My two preferred sources of quality driver measurements are Zaphaudio and Voice Coil magazine (which you need to subscribe to but which is free).

Are there no differences between metal domes vs soft domes in this regard (low treble)?

In general, metal domes break up higher in frequency but harder than soft domes. Other than that, differences depend on many factors other than the material. Generally I don't go into a design with a preconceived idea about what diaphragm material to use - the measurements basically tell the story better than any specific detail of the driver design.

...there's more chance for me to mess up with a waveguide

This is true :) I assume you're using active DSP for the crossovers? That makes it a lot easier, but without much experience you should do what you're comfortable with.

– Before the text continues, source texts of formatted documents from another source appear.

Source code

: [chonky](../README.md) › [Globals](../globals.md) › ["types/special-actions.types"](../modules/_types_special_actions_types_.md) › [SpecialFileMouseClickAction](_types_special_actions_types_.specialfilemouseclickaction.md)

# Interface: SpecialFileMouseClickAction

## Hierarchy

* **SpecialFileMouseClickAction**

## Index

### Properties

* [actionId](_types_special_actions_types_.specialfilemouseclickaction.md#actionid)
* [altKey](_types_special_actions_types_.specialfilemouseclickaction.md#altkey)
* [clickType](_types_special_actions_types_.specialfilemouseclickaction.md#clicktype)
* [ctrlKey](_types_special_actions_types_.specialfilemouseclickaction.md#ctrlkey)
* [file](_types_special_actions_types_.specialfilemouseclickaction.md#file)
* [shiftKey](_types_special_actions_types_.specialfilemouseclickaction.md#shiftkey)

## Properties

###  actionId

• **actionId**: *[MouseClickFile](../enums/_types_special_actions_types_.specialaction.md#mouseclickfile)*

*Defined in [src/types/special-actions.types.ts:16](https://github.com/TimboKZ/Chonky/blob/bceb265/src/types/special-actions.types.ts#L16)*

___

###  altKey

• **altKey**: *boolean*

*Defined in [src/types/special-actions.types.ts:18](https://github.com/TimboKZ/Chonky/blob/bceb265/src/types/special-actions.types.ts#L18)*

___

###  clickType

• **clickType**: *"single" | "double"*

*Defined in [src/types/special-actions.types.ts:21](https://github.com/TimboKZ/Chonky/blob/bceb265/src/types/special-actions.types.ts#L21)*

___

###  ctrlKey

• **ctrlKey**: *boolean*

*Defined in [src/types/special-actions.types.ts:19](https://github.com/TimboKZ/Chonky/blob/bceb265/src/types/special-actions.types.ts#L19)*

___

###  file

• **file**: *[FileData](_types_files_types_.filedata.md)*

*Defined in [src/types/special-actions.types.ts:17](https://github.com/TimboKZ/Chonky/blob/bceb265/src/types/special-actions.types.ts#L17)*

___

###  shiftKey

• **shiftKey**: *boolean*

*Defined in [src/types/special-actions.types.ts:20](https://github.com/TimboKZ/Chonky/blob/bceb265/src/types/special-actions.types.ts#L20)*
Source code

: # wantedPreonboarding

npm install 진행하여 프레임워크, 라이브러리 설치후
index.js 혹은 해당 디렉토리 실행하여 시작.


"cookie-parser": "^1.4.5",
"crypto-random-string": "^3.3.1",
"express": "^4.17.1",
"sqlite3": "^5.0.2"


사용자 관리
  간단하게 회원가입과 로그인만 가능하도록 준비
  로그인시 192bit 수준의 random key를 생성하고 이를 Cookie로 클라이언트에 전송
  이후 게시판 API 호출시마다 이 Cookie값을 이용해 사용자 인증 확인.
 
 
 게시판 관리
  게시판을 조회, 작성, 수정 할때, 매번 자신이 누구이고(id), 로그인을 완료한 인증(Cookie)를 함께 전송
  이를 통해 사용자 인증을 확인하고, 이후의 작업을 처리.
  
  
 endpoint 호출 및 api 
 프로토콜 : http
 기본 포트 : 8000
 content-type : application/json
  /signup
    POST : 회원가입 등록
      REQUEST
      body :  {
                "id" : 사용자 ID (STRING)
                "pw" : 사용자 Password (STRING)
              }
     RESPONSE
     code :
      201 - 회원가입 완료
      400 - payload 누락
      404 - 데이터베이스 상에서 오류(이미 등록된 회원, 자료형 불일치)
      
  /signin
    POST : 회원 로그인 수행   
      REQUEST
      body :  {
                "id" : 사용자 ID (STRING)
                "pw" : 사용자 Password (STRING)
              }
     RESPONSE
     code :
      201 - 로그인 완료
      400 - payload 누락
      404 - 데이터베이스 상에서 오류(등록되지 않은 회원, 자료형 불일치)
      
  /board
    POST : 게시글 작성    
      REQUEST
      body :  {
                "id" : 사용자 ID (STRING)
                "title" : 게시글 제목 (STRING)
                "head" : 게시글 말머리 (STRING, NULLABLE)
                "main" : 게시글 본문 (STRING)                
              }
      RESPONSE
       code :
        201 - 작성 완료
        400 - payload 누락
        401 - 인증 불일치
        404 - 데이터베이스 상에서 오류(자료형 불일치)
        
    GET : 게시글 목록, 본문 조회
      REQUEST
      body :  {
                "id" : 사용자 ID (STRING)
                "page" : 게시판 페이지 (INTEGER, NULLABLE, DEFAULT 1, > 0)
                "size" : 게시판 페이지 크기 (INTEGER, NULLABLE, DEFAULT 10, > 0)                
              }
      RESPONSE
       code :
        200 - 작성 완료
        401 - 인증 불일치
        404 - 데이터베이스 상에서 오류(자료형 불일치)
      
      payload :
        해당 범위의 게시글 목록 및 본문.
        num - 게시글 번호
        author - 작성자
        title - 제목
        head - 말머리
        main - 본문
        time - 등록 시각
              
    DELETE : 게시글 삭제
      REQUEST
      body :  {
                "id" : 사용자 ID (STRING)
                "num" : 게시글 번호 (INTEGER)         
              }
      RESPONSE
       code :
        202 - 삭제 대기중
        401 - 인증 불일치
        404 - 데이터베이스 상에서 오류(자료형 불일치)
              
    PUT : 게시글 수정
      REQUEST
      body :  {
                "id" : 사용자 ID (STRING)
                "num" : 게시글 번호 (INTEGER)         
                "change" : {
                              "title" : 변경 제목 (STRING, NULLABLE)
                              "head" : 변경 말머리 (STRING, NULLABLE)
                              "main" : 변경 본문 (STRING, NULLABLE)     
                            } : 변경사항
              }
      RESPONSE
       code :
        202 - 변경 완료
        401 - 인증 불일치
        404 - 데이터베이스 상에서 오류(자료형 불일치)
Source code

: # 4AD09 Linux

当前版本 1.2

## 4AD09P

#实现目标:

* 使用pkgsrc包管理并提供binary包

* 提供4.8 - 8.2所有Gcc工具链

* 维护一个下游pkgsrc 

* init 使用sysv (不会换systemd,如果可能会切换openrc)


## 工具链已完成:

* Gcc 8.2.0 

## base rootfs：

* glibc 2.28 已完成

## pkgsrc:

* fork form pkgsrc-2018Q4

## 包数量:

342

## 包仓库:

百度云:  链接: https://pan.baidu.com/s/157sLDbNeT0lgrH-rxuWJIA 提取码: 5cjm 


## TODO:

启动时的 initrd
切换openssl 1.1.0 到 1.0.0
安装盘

Electrostat can be more expensive of course since it would take away the cost of the speaker box, the mid driver, the crossover etc. I could spend $1000 on a pair of electrostats or try to build them myself and add a sub. But will they give me a flat response to 20kHz, great CSD (no ringing etc) and low distortion? If so then why aren't more people building them? A dipole isn't a problem in my situation as the rear wave will get absorbed, but for other people why haven't they simply put an electrostat in a box absorbing the rear wave that way and add a sub?
It is something I'm a little bit contemplating.. but very sceptic. Do you pehaps know of any anechoic measurements of electrostats?

Don't have any experience with electrostats unfortunately... Don't know of any measurements either.

I'd suggest for a first design to stick to cones and domes personally, but someone with a lot of experience with other formats may be able to help get you over the line with a more exotic design.

Oh and one more thing. I was wondering if there's any place that does intermodulation distortion tests with drivers.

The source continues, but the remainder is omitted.